Following the restoration of the Papal States in 1815 after the Napoleonic Wars, the currency situation was characterized by profound disarray and monetary plurality. The French occupation had swept away the old papal monetary system, replacing it with the franc, and left behind a legacy of severe debt and depleted treasuries. Upon return, Pope Pius VII faced a fragmented economic landscape where French coins, old papal issues from before 1796, and various regional and foreign currencies all circulated simultaneously, causing confusion and hindering trade.
The immediate papal response was conservative and aimed at reasserting sovereign control.

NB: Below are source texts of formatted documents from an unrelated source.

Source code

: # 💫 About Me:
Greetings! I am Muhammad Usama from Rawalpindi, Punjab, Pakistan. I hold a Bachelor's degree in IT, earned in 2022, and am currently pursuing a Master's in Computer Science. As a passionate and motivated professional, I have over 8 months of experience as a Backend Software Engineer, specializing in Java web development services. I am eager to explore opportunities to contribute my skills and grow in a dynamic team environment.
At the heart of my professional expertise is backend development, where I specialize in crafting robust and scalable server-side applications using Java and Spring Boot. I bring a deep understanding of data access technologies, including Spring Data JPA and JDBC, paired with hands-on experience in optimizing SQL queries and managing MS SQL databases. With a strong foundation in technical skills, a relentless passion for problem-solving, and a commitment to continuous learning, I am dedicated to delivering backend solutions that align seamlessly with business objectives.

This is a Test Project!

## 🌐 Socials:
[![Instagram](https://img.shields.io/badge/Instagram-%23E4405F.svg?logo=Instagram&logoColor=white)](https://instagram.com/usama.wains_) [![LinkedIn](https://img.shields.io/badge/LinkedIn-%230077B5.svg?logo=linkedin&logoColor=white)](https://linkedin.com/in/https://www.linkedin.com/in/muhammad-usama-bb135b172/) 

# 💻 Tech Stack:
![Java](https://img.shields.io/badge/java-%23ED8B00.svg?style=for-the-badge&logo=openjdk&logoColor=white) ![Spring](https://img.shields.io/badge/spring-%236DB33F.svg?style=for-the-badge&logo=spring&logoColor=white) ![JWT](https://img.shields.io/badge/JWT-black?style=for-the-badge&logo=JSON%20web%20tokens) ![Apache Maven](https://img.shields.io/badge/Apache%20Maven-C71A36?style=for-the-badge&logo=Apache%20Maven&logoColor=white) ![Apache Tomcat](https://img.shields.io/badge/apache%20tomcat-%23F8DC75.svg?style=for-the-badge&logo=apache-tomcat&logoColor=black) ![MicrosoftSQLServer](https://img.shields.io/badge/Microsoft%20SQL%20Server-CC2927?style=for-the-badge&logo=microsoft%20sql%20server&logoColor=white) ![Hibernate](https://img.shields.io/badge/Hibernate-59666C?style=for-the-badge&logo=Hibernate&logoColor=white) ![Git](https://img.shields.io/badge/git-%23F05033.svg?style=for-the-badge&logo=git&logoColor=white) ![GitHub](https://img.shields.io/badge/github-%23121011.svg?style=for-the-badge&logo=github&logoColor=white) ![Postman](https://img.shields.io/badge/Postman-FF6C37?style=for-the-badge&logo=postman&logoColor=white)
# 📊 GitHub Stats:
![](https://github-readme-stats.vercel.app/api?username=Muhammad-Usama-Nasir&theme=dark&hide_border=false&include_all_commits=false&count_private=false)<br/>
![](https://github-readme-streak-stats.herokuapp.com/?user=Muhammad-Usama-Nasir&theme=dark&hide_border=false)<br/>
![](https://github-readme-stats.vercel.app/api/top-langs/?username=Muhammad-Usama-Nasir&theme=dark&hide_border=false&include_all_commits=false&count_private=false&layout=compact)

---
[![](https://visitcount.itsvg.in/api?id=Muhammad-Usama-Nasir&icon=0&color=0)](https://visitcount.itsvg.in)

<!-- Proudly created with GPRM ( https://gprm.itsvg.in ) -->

In 1816, a monetary edict was issued to re-establish the
scudo as the official unit of account, divided into 100
baiocchi. The government began minting new silver
scudi and subsidiary coins, but these were insufficient in quantity to unify the monetary space. Crucially, the papal authorities did not demonetize the widely circulating French francs, granting them legal tender status at a fixed exchange rate. This created a de facto bimetallic system, but one reliant on the stability of foreign coinage.
Consequently, the post-1815 period was one of unstable transition rather than reform. The coexistence of multiple coinages, coupled with the state's chronic budgetary deficits and reliance on debased copper coinage for everyday transactions, led to persistent problems. Exchange rates between the various metals and coin types fluctuated, causing commercial inconvenience and facilitating arbitrage. This complex and fragile monetary regime, reflective of the broader administrative and economic challenges of the restored Papal States, would remain a point of contention until more forceful unification attempts later in the 19th century.